Question

Body $\mathrm{A}$ of mass $4\mathrm{m}$ moving with speed $\mathrm{u}$ collides with another body $\mathrm{B}$ of mass $2\mathrm{m}$, at rest. The collision is head-on and elastic in nature. After the collision the fraction of energy lost by the colliding body $\mathrm{A}$ is

• A. $\frac{1}{9}$
• B. $\frac{8}{9}$
• C. $\frac{4}{9}$
• D. $\frac{5}{9}$

Answer 1

The correct option is B

$\frac{8}{9}$

Step 1: Given Data

Body $\mathrm{A}$ of mass $\left({\mathrm{m}}_1\right)=4\mathrm{m}$

Body $\mathrm{B}$ of mass $\left({\mathrm{m}}_2\right)=2\mathrm{m}$

Step 2: Formula used

Using the conservation equations, we can substitute the velocities of particles in terms of the initial velocity of neutrons.

The fractional loss in energy is the loss in kinetic energy divided by initial kinetic energy.

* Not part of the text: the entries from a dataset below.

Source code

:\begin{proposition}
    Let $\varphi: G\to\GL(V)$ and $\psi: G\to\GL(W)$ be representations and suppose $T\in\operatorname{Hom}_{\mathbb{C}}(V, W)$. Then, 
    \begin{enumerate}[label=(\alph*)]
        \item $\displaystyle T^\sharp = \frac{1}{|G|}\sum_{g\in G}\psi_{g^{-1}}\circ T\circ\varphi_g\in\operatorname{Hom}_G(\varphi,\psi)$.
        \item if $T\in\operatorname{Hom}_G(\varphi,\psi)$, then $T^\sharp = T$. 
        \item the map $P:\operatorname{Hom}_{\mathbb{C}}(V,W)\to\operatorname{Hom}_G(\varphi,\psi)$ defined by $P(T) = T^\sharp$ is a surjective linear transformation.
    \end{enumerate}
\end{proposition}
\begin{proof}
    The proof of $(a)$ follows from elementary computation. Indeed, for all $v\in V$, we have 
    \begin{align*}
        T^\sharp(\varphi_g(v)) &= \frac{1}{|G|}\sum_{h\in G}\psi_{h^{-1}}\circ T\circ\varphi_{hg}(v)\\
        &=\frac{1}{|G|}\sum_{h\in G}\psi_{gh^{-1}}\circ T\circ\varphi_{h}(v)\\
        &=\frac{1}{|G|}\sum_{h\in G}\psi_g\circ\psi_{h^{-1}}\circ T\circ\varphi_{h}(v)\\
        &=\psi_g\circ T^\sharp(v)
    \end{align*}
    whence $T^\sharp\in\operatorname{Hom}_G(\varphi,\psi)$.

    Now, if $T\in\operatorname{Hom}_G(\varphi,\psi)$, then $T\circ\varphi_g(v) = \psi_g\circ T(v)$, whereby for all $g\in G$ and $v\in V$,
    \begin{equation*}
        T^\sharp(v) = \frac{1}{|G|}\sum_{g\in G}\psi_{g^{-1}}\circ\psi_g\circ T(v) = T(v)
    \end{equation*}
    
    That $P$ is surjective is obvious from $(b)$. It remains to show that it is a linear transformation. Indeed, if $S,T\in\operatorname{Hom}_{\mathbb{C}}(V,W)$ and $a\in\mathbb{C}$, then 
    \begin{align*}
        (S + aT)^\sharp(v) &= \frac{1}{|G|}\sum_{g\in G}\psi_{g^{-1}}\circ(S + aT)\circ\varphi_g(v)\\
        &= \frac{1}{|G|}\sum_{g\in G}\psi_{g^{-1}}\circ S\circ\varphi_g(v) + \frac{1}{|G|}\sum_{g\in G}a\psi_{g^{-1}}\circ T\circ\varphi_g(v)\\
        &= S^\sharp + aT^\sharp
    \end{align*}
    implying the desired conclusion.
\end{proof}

$\frac{∆\mathrm{KE}}{\mathrm{KE}}=\frac{4\times \left({\mathrm{m}}_1{\mathrm{m}}_2\right)}{{\left({\mathrm{m}}_1+{\mathrm{m}}_2\right)}^2}$

Step 3: Determine the fraction of energy lost by the colliding body

Fractional loss of KE of colliding body,

$\frac{∆\mathrm{KE}}{\mathrm{KE}}=\frac{4\times \left({\mathrm{m}}_1{\mathrm{m}}_2\right)}{{\left({\mathrm{m}}_1+{\mathrm{m}}_2\right)}^2}$

By substituting the values, we get

$$\begin{gathered} =\frac{4\times \left(4\mathrm{m}\right)\times 2\mathrm{m}}{{\left(4\mathrm{m}+2\mathrm{m}\right)}^2} \\ =\frac{32{\mathrm{m}}^2}{36{\mathrm{m}}^2} \\ =\frac{8}{9} \end{gathered}$$

Hence, the fraction of energy lost is $\frac{8}{9}$, so option(b) is the correct answer.